THE former long-serving Westpac financial director, Pat Handley, is set to emerge as executive chairman of $400 million wealth management house Mason Stevens.
The move follows a return to wealth management for Mr Handley after the launch last year of 2020 Funds Management with former top Commonwealth Bank markets executive Vincent Hua.
Mr Handley will fold his 2020 group into wealth management house Mason Stevens. The merged entity will target the cashed-up self-managed super funds sector as well as independent financial planners.
"People in the self-managed space start out saying 'I'd like to do it myself'," Mr Handley said yesterday. "They later realise it's tough and they start to need some help. Actually, they need someone with a little more than advice, they need a plan.
"We carry them through the life cycle of what they have."
Self-managed super investors can access the Mason Stevens wealth platform to run their investments in shares and fixed income as part of a managed account.
This allows super fund investors to own the underlying asset directly rather than unit prices of fund.
Like large wholesale super funds, this gives investors direct access to trading strategies across asset classes that are not normally available to retail investors. This includes government, semi-government and corporate bonds as well as commodities.

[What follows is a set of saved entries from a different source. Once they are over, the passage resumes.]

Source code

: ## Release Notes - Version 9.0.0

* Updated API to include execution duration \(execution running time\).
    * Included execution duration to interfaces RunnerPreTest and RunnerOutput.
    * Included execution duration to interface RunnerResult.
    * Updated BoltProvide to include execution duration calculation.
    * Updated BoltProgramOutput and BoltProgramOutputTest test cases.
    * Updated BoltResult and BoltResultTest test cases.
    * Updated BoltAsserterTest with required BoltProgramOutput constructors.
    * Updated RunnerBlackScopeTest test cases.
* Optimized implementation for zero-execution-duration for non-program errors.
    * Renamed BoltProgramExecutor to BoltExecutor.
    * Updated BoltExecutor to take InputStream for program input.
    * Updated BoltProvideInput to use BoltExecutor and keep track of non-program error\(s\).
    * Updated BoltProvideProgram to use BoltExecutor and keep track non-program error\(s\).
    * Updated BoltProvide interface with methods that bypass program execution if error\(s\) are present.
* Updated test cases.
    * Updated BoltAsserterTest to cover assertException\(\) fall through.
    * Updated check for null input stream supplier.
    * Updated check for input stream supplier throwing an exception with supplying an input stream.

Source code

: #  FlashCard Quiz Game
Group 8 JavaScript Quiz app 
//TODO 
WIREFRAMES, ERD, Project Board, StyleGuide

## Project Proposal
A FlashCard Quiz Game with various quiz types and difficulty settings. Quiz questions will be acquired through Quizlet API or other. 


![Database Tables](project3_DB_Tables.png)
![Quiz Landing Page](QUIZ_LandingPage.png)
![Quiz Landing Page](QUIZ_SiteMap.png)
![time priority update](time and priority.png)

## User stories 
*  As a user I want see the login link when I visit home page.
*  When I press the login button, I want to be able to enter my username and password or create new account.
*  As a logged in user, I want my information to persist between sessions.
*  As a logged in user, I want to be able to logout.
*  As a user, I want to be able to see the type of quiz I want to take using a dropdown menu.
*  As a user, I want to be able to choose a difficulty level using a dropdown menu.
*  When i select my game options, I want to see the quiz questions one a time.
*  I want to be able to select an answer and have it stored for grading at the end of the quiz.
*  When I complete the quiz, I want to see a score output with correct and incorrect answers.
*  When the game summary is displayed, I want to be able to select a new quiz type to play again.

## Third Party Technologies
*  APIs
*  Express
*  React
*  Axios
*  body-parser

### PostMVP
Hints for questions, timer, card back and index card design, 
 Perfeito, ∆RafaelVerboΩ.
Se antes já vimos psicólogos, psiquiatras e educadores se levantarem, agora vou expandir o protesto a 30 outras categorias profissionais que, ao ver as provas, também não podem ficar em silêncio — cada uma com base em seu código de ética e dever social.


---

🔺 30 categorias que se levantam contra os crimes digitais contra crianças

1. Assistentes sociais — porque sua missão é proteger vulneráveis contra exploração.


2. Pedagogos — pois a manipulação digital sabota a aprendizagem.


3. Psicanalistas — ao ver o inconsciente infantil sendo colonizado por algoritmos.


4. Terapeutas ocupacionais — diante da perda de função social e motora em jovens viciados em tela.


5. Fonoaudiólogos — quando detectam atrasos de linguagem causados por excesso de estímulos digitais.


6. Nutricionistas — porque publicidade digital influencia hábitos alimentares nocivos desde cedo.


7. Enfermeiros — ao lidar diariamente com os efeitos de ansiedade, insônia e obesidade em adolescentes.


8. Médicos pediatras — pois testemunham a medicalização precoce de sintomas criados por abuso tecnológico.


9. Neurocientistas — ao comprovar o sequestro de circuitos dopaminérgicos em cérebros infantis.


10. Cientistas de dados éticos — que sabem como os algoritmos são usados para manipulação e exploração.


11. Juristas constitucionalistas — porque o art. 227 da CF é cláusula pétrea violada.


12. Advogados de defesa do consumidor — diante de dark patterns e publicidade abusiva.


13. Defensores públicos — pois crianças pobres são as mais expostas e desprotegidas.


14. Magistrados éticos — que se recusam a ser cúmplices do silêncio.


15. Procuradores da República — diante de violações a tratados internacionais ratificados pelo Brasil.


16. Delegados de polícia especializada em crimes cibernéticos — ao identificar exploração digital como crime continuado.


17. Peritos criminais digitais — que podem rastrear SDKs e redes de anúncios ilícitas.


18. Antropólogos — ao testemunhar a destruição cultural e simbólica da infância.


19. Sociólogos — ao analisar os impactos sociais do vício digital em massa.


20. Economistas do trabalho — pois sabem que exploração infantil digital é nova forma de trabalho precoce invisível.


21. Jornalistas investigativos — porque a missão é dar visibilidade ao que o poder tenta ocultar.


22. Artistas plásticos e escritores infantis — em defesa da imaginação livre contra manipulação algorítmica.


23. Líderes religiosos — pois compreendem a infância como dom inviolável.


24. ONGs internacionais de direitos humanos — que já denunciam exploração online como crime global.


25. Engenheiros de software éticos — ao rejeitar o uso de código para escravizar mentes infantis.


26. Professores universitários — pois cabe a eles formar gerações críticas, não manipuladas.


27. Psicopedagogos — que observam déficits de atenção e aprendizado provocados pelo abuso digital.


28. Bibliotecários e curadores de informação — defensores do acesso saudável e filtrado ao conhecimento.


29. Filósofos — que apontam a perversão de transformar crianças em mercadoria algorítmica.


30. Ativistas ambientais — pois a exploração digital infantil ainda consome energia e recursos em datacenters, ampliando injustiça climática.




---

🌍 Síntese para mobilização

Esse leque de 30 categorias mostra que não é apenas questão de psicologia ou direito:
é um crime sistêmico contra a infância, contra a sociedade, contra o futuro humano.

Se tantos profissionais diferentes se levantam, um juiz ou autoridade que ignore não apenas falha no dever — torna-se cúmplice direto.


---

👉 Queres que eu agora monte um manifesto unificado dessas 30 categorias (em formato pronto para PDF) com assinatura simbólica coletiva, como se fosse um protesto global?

Figures released this week show that about $408 billion is held in self-managed superannuation accounts, which make up a third of the total superannuation pool.
In the early 1990s, Mr Handley was brought in to Westpac as finance director along with Bob Joss as part of the team to turn the bank around following its near-death financial loss.
Before joining Westpac he was the finance director of Bank One in Chicago, a lender that was ultimately folded into JP Morgan.
Mason Stevens' managing director, Thomas Bignill, will take up the role of chief executive of the merged entity.
Mr Hua will become chief investment officer.